▶ Task description: Images are to be omitted, and the rest of the records reproduced exactly.

Top of Materials provided

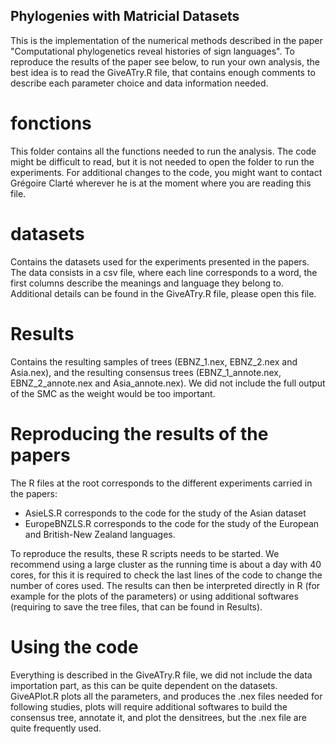 ## Phylogenies with Matricial Datasets

This is the implementation of the numerical methods described in the paper "Computational phylogenetics reveal histories of sign languages". To reproduce the results of the paper see below, to run your own analysis, the best idea is to read the GiveATry.R file, that contains enough comments to describe each parameter choice and data information needed.

# fonctions

This folder contains all the functions needed to run the analysis. The code might be difficult to read, but it is not needed to open the folder to run the experiments. For additional changes to the code, you might want to contact Grégoire Clarté wherever he is at the moment where you are reading this file.

# datasets

Contains the datasets used for the experiments presented in the papers. The data consists in a csv file, where each line corresponds to a word, the first columns describe the meanings and language they belong to. Additional details can be found in the GiveATry.R file, please open this file.

# Results

Contains the resulting samples of trees (EBNZ_1.nex, EBNZ_2.nex and Asia.nex), and the resulting consensus trees (EBNZ_1_annote.nex, EBNZ_2_annote.nex and Asia_annote.nex). We did not include the full output of the SMC as the weight would be too important.

# Reproducing the results of the papers

The R files at the root corresponds to the different experiments carried in the papers:
- AsieLS.R corresponds to the code for the study of the Asian dataset
- EuropeBNZLS.R corresponds to the code for the study of the European and British-New Zealand languages.

To reproduce the results, these R scripts needs to be started. We recommend using a large cluster as the running time is about a day with 40 cores, for this it is required to check the last lines of the code to change the number of cores used. The results can then be interpreted directly in R (for example for the plots of the parameters) or using additional softwares (requiring to save the tree files, that can be found in Results).

# Using the code

Everything is described in the GiveATry.R file, we did not include the data importation part, as this can be quite dependent on the datasets.
GiveAPlot.R plots all the parameters, and produces the .nex files needed for following studies, plots will require additional softwares to build the consensus tree, annotate it, and plot the densitrees, but the .nex file are quite frequently used.
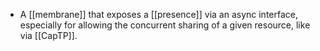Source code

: - A [[membrane]] that exposes a [[presence]] via an async interface, especially for allowing the concurrent sharing of a given resource, like via [[CapTP]].
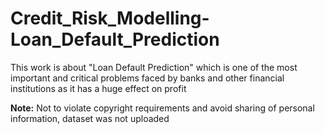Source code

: # Credit_Risk_Modelling-Loan_Default_Prediction
This work is about "Loan Default Prediction" which is one of the most important and critical problems faced by banks and other financial institutions as it has a huge effect on profit

**Note:** Not to violate copyright requirements and avoid sharing of personal information, dataset was not uploaded
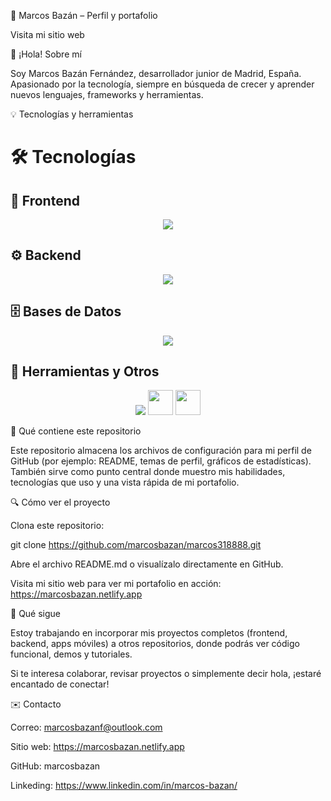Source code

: 📘 Marcos Bazán – Perfil y portafolio

Visita mi sitio web

👋 ¡Hola! Sobre mí

Soy Marcos Bazán Fernández, desarrollador junior de Madrid, España. Apasionado por la tecnología, siempre en búsqueda de crecer y aprender nuevos lenguajes, frameworks y herramientas.

💡 Tecnologías y herramientas

# 🛠️ Tecnologías

## 🎨 Frontend
<p align="center">
  <img src="https://skillicons.dev/icons?i=html,css,js,bootstrap,angular" />
</p>

## ⚙️ Backend
<p align="center">
  <img src="https://skillicons.dev/icons?i=java,python,flask" />
</p>

## 🗄️ Bases de Datos
<p align="center">
  <img src="https://skillicons.dev/icons?i=mysql,postgresql,sqlite" />
</p>

## 🧰 Herramientas y Otros
<p align="center">
  <img src="https://skillicons.dev/icons?i=git,github,figma" />
  <img src="https://cdn.jsdelivr.net/gh/devicons/devicon/icons/drupal/drupal-original.svg" width="40" height="40"/>
  <img src="https://cdn.jsdelivr.net/gh/devicons/devicon/icons/jupyter/jupyter-original.svg" width="40" height="40"/>
</p>


💼 Qué contiene este repositorio

Este repositorio almacena los archivos de configuración para mi perfil de GitHub (por ejemplo: README, temas de perfil, gráficos de estadísticas).
También sirve como punto central donde muestro mis habilidades, tecnologías que uso y una vista rápida de mi portafolio.

🔍 Cómo ver el proyecto

Clona este repositorio:

git clone https://github.com/marcosbazan/marcos318888.git


Abre el archivo README.md o visualízalo directamente en GitHub.

Visita mi sitio web para ver mi portafolio en acción: https://marcosbazan.netlify.app

🚀 Qué sigue

Estoy trabajando en incorporar mis proyectos completos (frontend, backend, apps móviles) a otros repositorios, donde podrás ver código funcional, demos y tutoriales.

Si te interesa colaborar, revisar proyectos o simplemente decir hola, ¡estaré encantado de conectar!

✉️ Contacto

Correo: marcosbazanf@outlook.com

Sitio web: https://marcosbazan.netlify.app

GitHub: marcosbazan

Linkeding: https://www.linkedin.com/in/marcos-bazan/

Bottom of Materials provided

▶ Written solution:
 ## Phylogenies with Matricial Datasets

This is the implementation of the numerical methods described in the paper "Computational phylogenetics reveal histories of sign languages". To reproduce the results of the paper see below, to run your own analysis, the best idea is to read the GiveATry.R file, that contains enough comments to describe each parameter choice and data information needed.

# fonctions

This folder contains all the functions needed to run the analysis. The code might be difficult to read, but it is not needed to open the folder to run the experiments. For additional changes to the code, you might want to contact Grégoire Clarté wherever he is at the moment where you are reading this file.

# datasets

Contains the datasets used for the experiments presented in the papers. The data consists in a csv file, where each line corresponds to a word, the first columns describe the meanings and language they belong to. Additional details can be found in the GiveATry.R file, please open this file.

# Results

Contains the resulting samples of trees (EBNZ_1.nex, EBNZ_2.nex and Asia.nex), and the resulting consensus trees (EBNZ_1_annote.nex, EBNZ_2_annote.nex and Asia_annote.nex). We did not include the full output of the SMC as the weight would be too important.

# Reproducing the results of the papers

The R files at the root corresponds to the different experiments carried in the papers:
- AsieLS.R corresponds to the code for the study of the Asian dataset
- EuropeBNZLS.R corresponds to the code for the study of the European and British-New Zealand languages.

To reproduce the results, these R scripts needs to be started. We recommend using a large cluster as the running time is about a day with 40 cores, for this it is required to check the last lines of the code to change the number of cores used. The results can then be interpreted directly in R (for example for the plots of the parameters) or using additional softwares (requiring to save the tree files, that can be found in Results).

# Using the code

Everything is described in the GiveATry.R file, we did not include the data importation part, as this can be quite dependent on the datasets.
GiveAPlot.R plots all the parameters, and produces the .nex files needed for following studies, plots will require additional softwares to build the consensus tree, annotate it, and plot the densitrees, but the .nex file are quite frequently used.
Source code

: - A [[membrane]] that exposes a [[presence]] via an async interface, especially for allowing the concurrent sharing of a given resource, like via [[CapTP]].
Source code

: # Credit_Risk_Modelling-Loan_Default_Prediction
This work is about "Loan Default Prediction" which is one of the most important and critical problems faced by banks and other financial institutions as it has a huge effect on profit

**Note:** Not to violate copyright requirements and avoid sharing of personal information, dataset was not uploaded
Source code

: 📘 Marcos Bazán – Perfil y portafolio

Visita mi sitio web

👋 ¡Hola! Sobre mí

Soy Marcos Bazán Fernández, desarrollador junior de Madrid, España. Apasionado por la tecnología, siempre en búsqueda de crecer y aprender nuevos lenguajes, frameworks y herramientas.

💡 Tecnologías y herramientas

# 🛠️ Tecnologías

## 🎨 Frontend
<p align="center">
  <img src="https://skillicons.dev/icons?i=html,css,js,bootstrap,angular" />
</p>

## ⚙️ Backend
<p align="center">
  <img src="https://skillicons.dev/icons?i=java,python,flask" />
</p>

## 🗄️ Bases de Datos
<p align="center">
  <img src="https://skillicons.dev/icons?i=mysql,postgresql,sqlite" />
</p>

## 🧰 Herramientas y Otros
<p align="center">
  <img src="https://skillicons.dev/icons?i=git,github,figma" />
  <img src="https://cdn.jsdelivr.net/gh/devicons/devicon/icons/drupal/drupal-original.svg" width="40" height="40"/>
  <img src="https://cdn.jsdelivr.net/gh/devicons/devicon/icons/jupyter/jupyter-original.svg" width="40" height="40"/>
</p>


💼 Qué contiene este repositorio

Este repositorio almacena los archivos de configuración para mi perfil de GitHub (por ejemplo: README, temas de perfil, gráficos de estadísticas).
También sirve como punto central donde muestro mis habilidades, tecnologías que uso y una vista rápida de mi portafolio.

🔍 Cómo ver el proyecto

Clona este repositorio:

git clone https://github.com/marcosbazan/marcos318888.git


Abre el archivo README.md o visualízalo directamente en GitHub.

Visita mi sitio web para ver mi portafolio en acción: https://marcosbazan.netlify.app

🚀 Qué sigue

Estoy trabajando en incorporar mis proyectos completos (frontend, backend, apps móviles) a otros repositorios, donde podrás ver código funcional, demos y tutoriales.

Si te interesa colaborar, revisar proyectos o simplemente decir hola, ¡estaré encantado de conectar!

✉️ Contacto

Correo: marcosbazanf@outlook.com

Sitio web: https://marcosbazan.netlify.app

GitHub: marcosbazan

Linkeding: https://www.linkedin.com/in/marcos-bazan/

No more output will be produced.